- Mathur Location in Tamil Nadu, India
- Coordinates: 12°23′01″N 78°24′46″E﻿ / ﻿12.38357°N 78.41265°E
- Country: India
- State: Tamil Nadu
- Region: Thondainadu Region
- District: Krishnagiri
- Elevation: 372 m (1,220 ft)

Languages
- • Official: Tamil
- Time zone: UTC+5:30 (IST)
- PIN: 635203

= Mathur, Krishnagiri =

Mathur is a town in the Pochampalli taluk in Krishnagiri District in Tamil Nadu, India.It is located on National Highway NH 77.It is Krishnagiri – Pondicherry Highway.It is located 30 km from Krishnagiri, 24 km from Tirupathur, and 20 km from Uthangarai. Mathur is surrounded by Kandhili Taluk towards North, Uthangarai Taluk towards South, Bargur Taluk towards North, Tirupattur taluk towards East. Mathur is one of the 10 revenue blocks in Krishnagiri District and consists of 24 panchaya.

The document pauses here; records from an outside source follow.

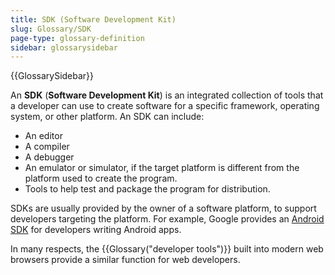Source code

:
 ```yaml
---
title: SDK (Software Development Kit)
slug: Glossary/SDK
page-type: glossary-definition
sidebar: glossarysidebar
---
```


{{GlossarySidebar}}

An **SDK** (**Software Development Kit**) is an integrated collection of tools that a developer can use to create software for a specific framework, operating system, or other platform. An SDK can include:

- An editor
- A compiler
- A debugger
- An emulator or simulator, if the target platform is different from the platform used to create the program.
- Tools to help test and package the program for distribution.

SDKs are usually provided by the owner of a software platform, to support developers targeting the platform. For example, Google provides an [Android SDK](https://developer.android.com/studio) for developers writing Android apps.

In many respects, the {{Glossary("developer tools")}} built into modern web browsers provide a similar function for web developers.
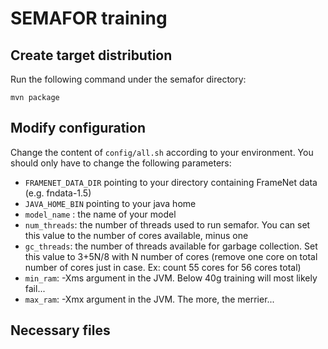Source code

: # SEMAFOR training

## Create target distribution
Run the following command under the semafor directory:
```
mvn package
```

## Modify configuration
Change the content of `config/all.sh` according to your environment. You should only have to change the following parameters:
- `FRAMENET_DATA_DIR` pointing to your directory containing FrameNet data (e.g. fndata-1.5)
- `JAVA_HOME_BIN` pointing to your java home
- `model_name` : the name of your model
- `num_threads`: the number of threads used to run semafor. You can set this value to the number of cores available, minus one
- `gc_threads`: the number of threads available for garbage collection. Set this value to 3+5N/8 with N number of cores (remove one core on total number of cores just in case. Ex: count 55 cores for 56 cores total)
- `min_ram`: -Xms argument in the JVM. Below 40g training will most likely fail... 
- `max_ram`: -Xmx argument in the JVM. The more, the merrier... 

## Necessary files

Mathur has a Someshwar temple and a Vishnu temple. The Someshwar temple is believed to be at least 450 years old and is famous for the pradosham poojas and circumambulations around the temples on full moon days.

==Demographics==
Tamil, Telugu and Kannada are the languages spoken in Mathur and Tamil is the local language in Mathur.

== Panchayat Villages in Mathur ==

| Panchayat Villages in Mathur |
|---|
| Anandur |
| Antheripatti |
| Bommapalli |
| Ettipatti |
| Gerigepalli |
| Goundanur |
| Kannandahalli |
| Kattupatti |
| Kelarpathi |
| Kodamandapatti |
| Kunnathur |
| Mathur |
| Nagampatti |
| Naralapatti |
| Oddapatti |
| Papparapatti |
| Ramakrishnapathi |
| Salamarathupattii |
| Samalpatti |
| Sivampatti |
| Soolakarai |
| Valipatti |
| Vanipatti |
| Veerachikuppam |

== Location ==
=== Bus Route ===
National Highway 77 from Krishnagiri to Pondicherry passes through Mathur. Mathur is located approximately 27 km from Krishnagiri in the National Highway 77 route towards Tiruvannamalai. Mathur is at 22 km distance from Tirupattur.

Frequent buses are available from the neighbouring towns Krishnagiri, Tirupattur & Uthangarai to Mathur. All the buses going to Tiruvannamalai or Pondicherry from Bangalore or Hosur or Krishnagiri go via Mathur.

=== Rail Route ===
The Nearest Railway Station is at Samalpatti (12 km from Mathur), in NH-77 highway going to Pondicherry.

=== Air Route ===
Nearest airports are Salem Airport and Bangalore International Airport.kuppam international airport (coming soon)

== Temples Near Mathur ==
Poongavanathamman Temple

Poongavanathamman Temple is in Sivampatti and is situated in the route to Tirupattur at a distance of 2 km from Mathur. Lord Shiva and Angala Parameswari are the main deities in this temple. Ant hills can be seen on either side in the artha mandapam. New moon day [Amavasai] worship to Poongavanathamman deity in this temple is very popular.

Sanjeevirayan Temple

Sanjeevirayan Temple is an ancient temple of Lord Hanuman, in Kunnathur and is situated in the route from Samalpatti to Tirupattur at a distance of 5 km from Samalpatti. Kunnathur is located approximately 17 km from Mathur. Lord Rama is seen in pattabisekha kolam along with his consort Goddess Sita Devi, Lakshmana and Hanuman, as urchavars in this temple.